[Collected data entries]

========

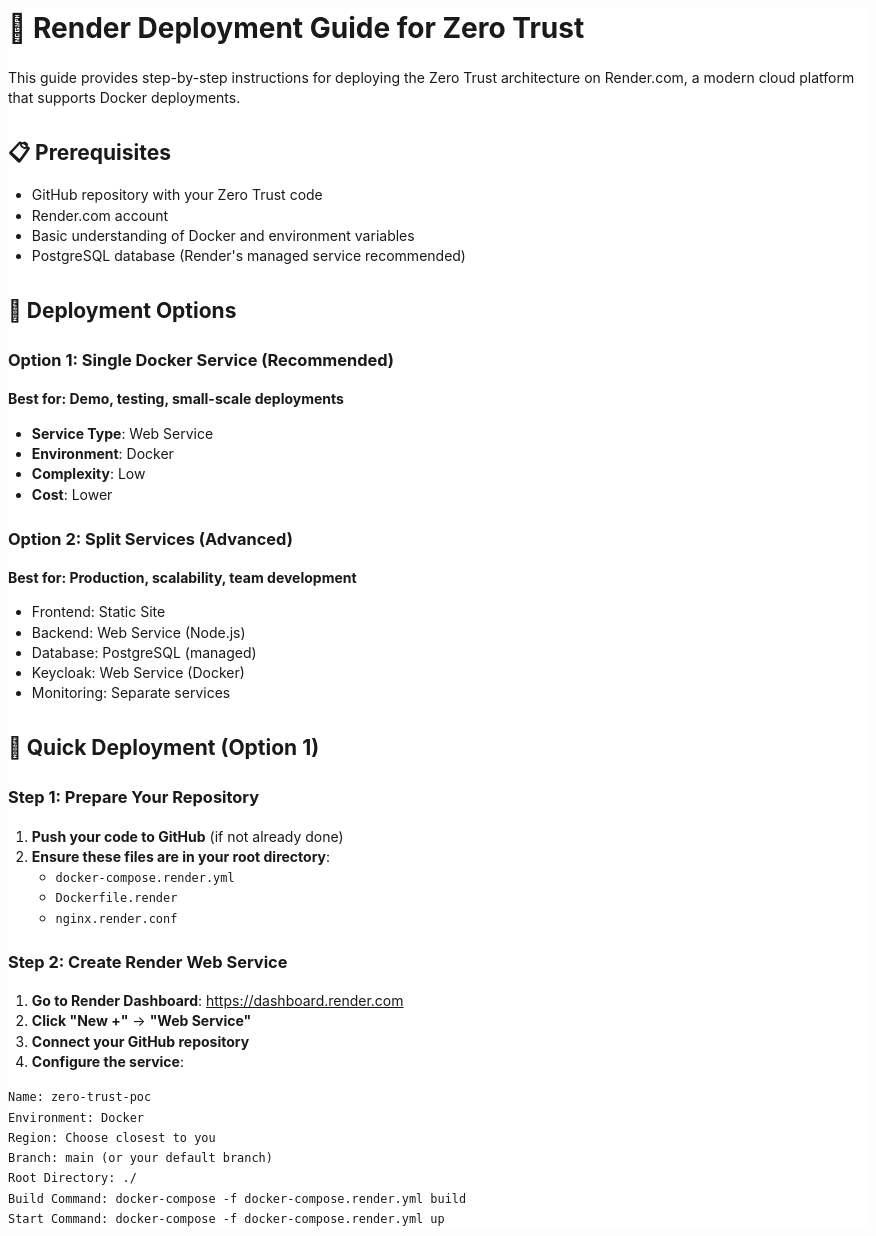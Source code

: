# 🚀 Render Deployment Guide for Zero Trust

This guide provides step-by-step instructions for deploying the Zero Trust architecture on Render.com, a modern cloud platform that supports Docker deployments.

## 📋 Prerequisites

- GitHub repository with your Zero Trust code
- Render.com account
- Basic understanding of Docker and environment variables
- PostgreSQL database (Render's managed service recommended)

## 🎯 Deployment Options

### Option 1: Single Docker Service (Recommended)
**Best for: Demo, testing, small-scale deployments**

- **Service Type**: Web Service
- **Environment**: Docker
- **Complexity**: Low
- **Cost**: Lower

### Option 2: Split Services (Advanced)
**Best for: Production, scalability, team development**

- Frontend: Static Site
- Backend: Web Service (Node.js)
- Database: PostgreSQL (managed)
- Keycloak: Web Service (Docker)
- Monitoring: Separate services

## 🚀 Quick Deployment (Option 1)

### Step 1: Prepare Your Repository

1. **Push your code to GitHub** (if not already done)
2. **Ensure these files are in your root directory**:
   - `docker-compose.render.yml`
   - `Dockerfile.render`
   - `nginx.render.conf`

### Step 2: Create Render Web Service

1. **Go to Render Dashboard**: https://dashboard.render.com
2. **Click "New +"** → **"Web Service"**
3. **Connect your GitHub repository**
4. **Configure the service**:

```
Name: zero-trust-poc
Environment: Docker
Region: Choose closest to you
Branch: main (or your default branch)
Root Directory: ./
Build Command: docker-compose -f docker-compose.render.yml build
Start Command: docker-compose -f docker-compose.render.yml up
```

========

WHAT TO WORK ON
Transcribe the entries above verbatim, omitting their pictures.

OUTPUT OF THE EXERCISE
Source code

:# 🚀 Render Deployment Guide for Zero Trust

This guide provides step-by-step instructions for deploying the Zero Trust architecture on Render.com, a modern cloud platform that supports Docker deployments.

## 📋 Prerequisites

- GitHub repository with your Zero Trust code
- Render.com account
- Basic understanding of Docker and environment variables
- PostgreSQL database (Render's managed service recommended)

## 🎯 Deployment Options

### Option 1: Single Docker Service (Recommended)
**Best for: Demo, testing, small-scale deployments**

- **Service Type**: Web Service
- **Environment**: Docker
- **Complexity**: Low
- **Cost**: Lower

### Option 2: Split Services (Advanced)
**Best for: Production, scalability, team development**

- Frontend: Static Site
- Backend: Web Service (Node.js)
- Database: PostgreSQL (managed)
- Keycloak: Web Service (Docker)
- Monitoring: Separate services

## 🚀 Quick Deployment (Option 1)

### Step 1: Prepare Your Repository

1. **Push your code to GitHub** (if not already done)
2. **Ensure these files are in your root directory**:
   - `docker-compose.render.yml`
   - `Dockerfile.render`
   - `nginx.render.conf`

### Step 2: Create Render Web Service

1. **Go to Render Dashboard**: https://dashboard.render.com
2. **Click "New +"** → **"Web Service"**
3. **Connect your GitHub repository**
4. **Configure the service**:

```
Name: zero-trust-poc
Environment: Docker
Region: Choose closest to you
Branch: main (or your default branch)
Root Directory: ./
Build Command: docker-compose -f docker-compose.render.yml build
Start Command: docker-compose -f docker-compose.render.yml up
```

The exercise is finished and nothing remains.